2.2. Analysis Methods
 The primary means of identifying spectrally unique localities in THEMIS data has been through inspection of decorrelation stretch (DCS) [Gillespie et al., 1986] images of various THEMIS band combinations [Bandfield et al., 2004a; Bandfield, 2006]. These data allow for a rapid assessment of spectral variability within a THEMIS image. However, it is necessary to account for atmospheric effects properly in order to retrieve quantitative spectral information. Two separate methods are used to correct for atmospheric effects in TES and THEMIS data.
 TES data were corrected using a method that requires ice-free atmospheric conditions and a known emissivity at 9 μm within the region (usually from dusty surfaces) for a given orbit track. Although subject to some restrictions in its use, this method removes the need for assumptions of linear approximations and a library of surface spectral endmembers [Smith et al., 2000] or specialized multiple emission angle observations [Bandfield and Smith, 2003].
 Minor atmospheric water vapor and CO2 absorptions are removed using the method described by Bandfield and Smith . Dust aerosol loading is determined at 9 μm using nearby dusty surfaces with a known 9 μm emissivity; the 9 μm emissivity of Martian surface dust has been well constrained in a previous study [Bandfield and Smith, 2003]. Opacity at the region of interest is determined by assuming that the dust opacity scales with surface pressure and extending to other wavelengths using the dust opacity spectral shape of Bandfield and Smith .
 THEMIS data were corrected using the methods described by Bandfield et al. [2004b]. Briefly, atmospheric emission and secondary scattering is calculated directly from the THEMIS data using a region of constant emissivity, but variable surface temperature. Atmospheric attenuation is then determined by defining surface emissivity for a large area within a THEMIS image from lower resolution TES data. The same atmospheric properties can be then be applied to correct each THEMIS pixel at its full spatial resolution.
 Linear deconvolution [e.g., Ramsey and Christensen, 1998] is used to determine both the distribution of spectral units within the THEMIS images as well as to determine the quantitative mineralogy from the TES data. The limited spectral information in the THEMIS data only allows for the mapping of a few spectral units and it is impossible to retrieve detailed mineralogy. Conversely, the limited spatial resolution of the TES data prevents the resolution of individual spectral units that are clearly visible in the THEMIS data. The presence of data from both TES and THEMIS within a region allows for leveraging the advantages of each data set in a manner similar to that of Bandfield et al. [2004a].
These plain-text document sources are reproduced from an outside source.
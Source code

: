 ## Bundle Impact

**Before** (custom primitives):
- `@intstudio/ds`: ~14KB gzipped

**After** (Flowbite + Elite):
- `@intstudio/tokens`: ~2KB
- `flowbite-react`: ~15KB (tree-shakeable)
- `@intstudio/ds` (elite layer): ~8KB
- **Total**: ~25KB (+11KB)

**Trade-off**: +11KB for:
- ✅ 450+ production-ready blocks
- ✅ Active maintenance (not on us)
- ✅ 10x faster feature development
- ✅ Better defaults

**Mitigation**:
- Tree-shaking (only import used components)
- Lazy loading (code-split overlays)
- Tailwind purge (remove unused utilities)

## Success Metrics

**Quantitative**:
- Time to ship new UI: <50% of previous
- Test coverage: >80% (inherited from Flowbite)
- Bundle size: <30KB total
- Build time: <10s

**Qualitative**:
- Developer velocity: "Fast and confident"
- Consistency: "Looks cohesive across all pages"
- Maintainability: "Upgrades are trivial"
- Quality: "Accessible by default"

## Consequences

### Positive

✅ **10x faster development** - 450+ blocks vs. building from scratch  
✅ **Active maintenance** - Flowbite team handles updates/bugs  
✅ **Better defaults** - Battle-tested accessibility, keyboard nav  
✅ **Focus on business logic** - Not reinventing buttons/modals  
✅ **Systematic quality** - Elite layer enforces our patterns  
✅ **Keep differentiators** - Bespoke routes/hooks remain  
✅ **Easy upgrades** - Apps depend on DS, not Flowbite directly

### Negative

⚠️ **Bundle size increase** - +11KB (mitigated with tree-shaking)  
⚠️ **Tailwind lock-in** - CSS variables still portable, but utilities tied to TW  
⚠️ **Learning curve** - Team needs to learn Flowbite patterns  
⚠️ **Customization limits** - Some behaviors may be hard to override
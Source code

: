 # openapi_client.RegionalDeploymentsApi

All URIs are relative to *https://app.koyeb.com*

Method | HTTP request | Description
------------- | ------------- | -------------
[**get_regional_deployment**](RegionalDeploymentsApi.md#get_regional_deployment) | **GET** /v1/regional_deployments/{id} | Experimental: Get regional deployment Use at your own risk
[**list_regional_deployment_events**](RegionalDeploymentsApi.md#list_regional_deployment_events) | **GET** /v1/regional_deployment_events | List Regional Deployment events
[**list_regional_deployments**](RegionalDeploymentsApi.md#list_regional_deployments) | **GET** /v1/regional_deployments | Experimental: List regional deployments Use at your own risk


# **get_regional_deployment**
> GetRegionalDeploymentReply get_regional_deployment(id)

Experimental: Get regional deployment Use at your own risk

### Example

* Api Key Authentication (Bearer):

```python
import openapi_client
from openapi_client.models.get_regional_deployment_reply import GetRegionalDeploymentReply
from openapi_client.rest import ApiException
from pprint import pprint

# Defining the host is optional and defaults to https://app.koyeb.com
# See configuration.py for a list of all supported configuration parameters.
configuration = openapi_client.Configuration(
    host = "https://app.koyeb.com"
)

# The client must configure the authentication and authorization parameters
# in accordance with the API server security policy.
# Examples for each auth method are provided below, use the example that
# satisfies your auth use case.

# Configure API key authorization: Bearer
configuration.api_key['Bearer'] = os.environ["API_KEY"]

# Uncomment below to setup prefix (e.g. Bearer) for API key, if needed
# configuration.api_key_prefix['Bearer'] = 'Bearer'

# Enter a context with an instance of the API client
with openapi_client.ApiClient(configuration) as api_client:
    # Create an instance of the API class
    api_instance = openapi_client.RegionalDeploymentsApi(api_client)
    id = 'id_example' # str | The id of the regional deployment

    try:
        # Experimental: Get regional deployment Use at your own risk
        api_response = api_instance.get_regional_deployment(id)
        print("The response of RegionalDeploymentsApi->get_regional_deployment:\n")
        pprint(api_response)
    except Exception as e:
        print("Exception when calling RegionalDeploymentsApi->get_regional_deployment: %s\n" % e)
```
 Decorrelation stretch THEMIS images display several distinct spectral properties (Figure 2). One spectral unit is blue in THEMIS band 6-5-4 DCS images, indicating a relatively low surface emissivity at band 6 (∼10 μm). Immediately adjacent to the blue spectral unit exposures are isolated occurrences of a spectral unit that appears red in the 6-5-4 DCS images, indicating a relatively low emissivity at band 4 (∼8 μm). Other regions have relatively high emissivity throughout the THEMIS spectral range and are green/yellow in the DCS images.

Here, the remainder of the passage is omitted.